A review of the pilot's logbooks, conducted by the investigator-in-charge, revealed that the pilot had made numerous flights into and out of Curtis Field Airport. In 1984 and 1985, he had given flight instruction at the airport. In the 49 days before the accident, the pilot had logged 10 flights which included landings at Curtis Field with two of the landings occurring at night.


A review of the airframe and engine logbooks revealed no record of any uncorrected maintenance discrepancies.


Cutis Field Airport is owned and operated by the City of Brady, Texas. The airport is not required to be, nor is it, certificated under Title 14 CFR Part 139. There are no regulatory requirements for non-Part 139 certificated airports to issue NOTAMs.
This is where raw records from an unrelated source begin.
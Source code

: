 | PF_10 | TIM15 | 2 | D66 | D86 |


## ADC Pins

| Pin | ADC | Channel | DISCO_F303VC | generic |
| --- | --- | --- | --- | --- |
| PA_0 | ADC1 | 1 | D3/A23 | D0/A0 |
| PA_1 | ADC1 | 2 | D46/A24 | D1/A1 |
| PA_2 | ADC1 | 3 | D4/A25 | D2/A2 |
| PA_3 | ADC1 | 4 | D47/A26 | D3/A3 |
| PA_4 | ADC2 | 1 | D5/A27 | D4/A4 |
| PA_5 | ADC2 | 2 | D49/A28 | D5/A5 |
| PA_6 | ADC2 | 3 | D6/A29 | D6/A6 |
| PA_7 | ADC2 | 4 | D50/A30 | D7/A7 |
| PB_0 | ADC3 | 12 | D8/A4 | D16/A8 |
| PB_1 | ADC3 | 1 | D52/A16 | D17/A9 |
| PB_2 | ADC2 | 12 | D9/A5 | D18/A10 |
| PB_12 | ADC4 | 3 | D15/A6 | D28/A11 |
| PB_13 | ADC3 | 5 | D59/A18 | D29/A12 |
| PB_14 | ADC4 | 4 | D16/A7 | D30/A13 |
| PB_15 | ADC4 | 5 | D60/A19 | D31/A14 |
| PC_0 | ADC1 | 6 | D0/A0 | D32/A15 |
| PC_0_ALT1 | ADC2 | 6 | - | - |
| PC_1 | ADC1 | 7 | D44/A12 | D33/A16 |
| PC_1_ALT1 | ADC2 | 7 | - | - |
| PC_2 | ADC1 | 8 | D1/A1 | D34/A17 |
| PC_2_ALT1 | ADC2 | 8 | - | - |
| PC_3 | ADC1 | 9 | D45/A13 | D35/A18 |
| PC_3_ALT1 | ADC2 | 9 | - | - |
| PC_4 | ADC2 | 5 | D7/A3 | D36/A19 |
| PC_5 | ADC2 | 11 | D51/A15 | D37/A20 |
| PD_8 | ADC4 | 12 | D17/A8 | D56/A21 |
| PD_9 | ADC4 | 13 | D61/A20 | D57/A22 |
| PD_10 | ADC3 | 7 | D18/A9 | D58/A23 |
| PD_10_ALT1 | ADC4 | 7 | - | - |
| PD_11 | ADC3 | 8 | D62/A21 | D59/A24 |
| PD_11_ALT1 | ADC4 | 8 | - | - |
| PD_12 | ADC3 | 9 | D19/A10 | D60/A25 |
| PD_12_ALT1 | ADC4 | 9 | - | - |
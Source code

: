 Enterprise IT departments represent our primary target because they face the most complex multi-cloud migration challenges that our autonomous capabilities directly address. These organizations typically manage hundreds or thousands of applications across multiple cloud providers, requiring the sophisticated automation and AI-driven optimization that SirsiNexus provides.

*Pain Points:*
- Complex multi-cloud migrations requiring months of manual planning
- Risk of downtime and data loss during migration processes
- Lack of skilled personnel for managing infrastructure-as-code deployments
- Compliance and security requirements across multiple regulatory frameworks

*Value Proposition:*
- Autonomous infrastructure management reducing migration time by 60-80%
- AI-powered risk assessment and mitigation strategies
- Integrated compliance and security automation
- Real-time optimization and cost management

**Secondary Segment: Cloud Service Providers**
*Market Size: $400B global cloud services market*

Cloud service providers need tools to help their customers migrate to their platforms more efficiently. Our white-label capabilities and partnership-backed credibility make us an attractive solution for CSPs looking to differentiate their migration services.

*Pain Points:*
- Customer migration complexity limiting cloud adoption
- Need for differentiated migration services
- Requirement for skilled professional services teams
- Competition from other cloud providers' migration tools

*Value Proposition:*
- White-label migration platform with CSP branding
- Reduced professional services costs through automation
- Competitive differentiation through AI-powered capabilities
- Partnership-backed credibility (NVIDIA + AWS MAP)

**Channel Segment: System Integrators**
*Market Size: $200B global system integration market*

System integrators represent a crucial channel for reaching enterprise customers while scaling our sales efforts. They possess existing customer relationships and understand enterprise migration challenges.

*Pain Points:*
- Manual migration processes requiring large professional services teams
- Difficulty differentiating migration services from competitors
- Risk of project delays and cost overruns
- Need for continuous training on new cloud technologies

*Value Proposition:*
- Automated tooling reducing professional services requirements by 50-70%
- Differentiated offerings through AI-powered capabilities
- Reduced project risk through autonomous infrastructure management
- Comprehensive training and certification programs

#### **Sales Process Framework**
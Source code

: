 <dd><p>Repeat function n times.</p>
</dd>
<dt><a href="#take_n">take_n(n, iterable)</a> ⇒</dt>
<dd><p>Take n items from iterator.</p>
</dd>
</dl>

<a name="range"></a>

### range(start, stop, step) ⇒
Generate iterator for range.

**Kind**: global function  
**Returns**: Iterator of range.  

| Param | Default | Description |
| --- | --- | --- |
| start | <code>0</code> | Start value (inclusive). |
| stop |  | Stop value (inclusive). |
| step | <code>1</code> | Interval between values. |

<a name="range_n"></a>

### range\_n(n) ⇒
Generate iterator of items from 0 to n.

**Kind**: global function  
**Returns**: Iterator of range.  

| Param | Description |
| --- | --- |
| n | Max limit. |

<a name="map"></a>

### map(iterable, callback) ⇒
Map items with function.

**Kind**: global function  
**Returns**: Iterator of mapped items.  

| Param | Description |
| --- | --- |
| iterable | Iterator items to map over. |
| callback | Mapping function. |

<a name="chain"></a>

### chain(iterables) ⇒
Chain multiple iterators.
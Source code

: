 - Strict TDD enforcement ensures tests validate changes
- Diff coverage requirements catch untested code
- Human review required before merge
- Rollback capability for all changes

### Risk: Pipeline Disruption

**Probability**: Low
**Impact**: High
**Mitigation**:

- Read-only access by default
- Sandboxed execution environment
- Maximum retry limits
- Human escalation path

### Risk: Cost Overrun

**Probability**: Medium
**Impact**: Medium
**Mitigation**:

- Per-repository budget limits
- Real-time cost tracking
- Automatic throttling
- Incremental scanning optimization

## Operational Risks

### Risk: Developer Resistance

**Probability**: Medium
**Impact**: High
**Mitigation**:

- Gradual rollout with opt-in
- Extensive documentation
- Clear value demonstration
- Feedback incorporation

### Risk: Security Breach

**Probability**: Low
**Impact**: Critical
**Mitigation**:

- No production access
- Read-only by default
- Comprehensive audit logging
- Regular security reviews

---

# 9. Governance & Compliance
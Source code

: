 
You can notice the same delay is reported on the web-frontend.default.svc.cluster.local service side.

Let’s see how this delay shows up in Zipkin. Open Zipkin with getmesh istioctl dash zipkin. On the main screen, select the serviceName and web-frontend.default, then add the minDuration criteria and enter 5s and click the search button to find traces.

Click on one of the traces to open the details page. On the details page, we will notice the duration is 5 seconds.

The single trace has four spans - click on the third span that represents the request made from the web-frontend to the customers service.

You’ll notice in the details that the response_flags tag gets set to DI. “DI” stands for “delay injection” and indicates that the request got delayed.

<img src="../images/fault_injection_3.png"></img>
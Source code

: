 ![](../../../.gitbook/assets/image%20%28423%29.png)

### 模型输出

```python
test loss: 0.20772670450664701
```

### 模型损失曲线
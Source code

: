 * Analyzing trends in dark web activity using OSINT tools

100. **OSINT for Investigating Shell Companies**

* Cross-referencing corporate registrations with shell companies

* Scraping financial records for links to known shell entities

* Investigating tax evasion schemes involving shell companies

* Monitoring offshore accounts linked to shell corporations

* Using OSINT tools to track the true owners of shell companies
Guidelines for airport managers concerning the issuance of NOTAMs are contained in FAA Advisory Circular 150/5200-28A. Paragraph 9 of the circular is entitled "Airport Management Responsibilities" and states, in part:

The management of a civil airport which is open for public use is expected to make known as soon as practical any condition on or in the vicinity of the airport, existing or anticipated, which would prevent, restrict, or present a hazard to arriving or departing aircraft. Public notification is normally accomplished by the NOTAM system.

The airport has two runways, runway 08/26 which is turf, and runway 17/35 which is paved and equipped with low intensity runway edge lights. As shown on the attached airport diagram, the Brady NDB is located 660 feet south of runway 08/26 and 635 feet east of runway 17/35. The NDB consists of a symmetrical T-antenna supported by two 50 foot tall poles and a transmitter housed in a metal building located at the midpoint between the poles. The poles are located 300 feet apart and situated parallel to runway 17/35.

A copy of the aeronautical study completed prior to the installation of the Brady NDB was obtained from the FAA. The study determined that the antenna "would not be a hazard to air navigation" and, therefore, did not require obstruction marking and lighting.


Examination of the accident site revealed a linear wreckage path extending for 379 feet on a measured magnetic heading of 170 degrees. The wreckage path began at the northerly pole of the NDB antenna which was located about 1910 feet south of the threshold of runway 17. A section of the left aileron control cable was wrapped around the pole approximately 45 feet above ground level. The severed left wing was located 46 feet south of the pole and displayed a rounded indentation in the leading edge corresponding in diameter to the pole.

A ground scar measuring 13 feet in length and containing fragments of windshield plexiglass was located 311 feet south of the pole. The main wreckage consisting of the fuselage, right wing and engine came to rest inverted 379 feet south of the pole. The landing gear was extended and the flaps were partially extended. Post-impact fire consumed the right wing and the fuselage from the firewall to the tailcone. See enclosed wreckage diagram for further details.

An examination of the engine was conducted on October 18, 1995, under the supervision of the NTSB investigator-in-charge, and no evidence of pre-impact mechanical failure or malfunction was observed. The propeller remained attached to the crankshaft and the three blades remained attached to the hub. One blade was bent back, twisted 360 degrees, and gouged on the trailing edge near the tip. Another blade was loose in the hub, evidenced torsional twisting, and displayed chordwise scratches. The third blade was bent forward and separated 18 inches outboard from the hub.


The autopsy was performed by Roberto J. Bayardo, M.D., Chief Medical Examiner of Travis County, at Austin, Texas. Toxicological testing detected dextromethorphan (non-narcotic, antitussive cough expectorant), pseudoephedrine, and phenlypropanolamine (decongestants) in blood and urine. According to Dr. Soper of the FAA's Civil Aeromedical Institute, these findings, while "insignificant" in terms of causing impairment, "suggest that the pilot had an underlying medical condition which may have caused discomfort or a distraction." Doxylamine (Unisom) was detected in urine; this over-the-counter sleep aid is not approved by the FAA for use while flying.


The wreckage was released to a representative of the owner on October 18, 1995.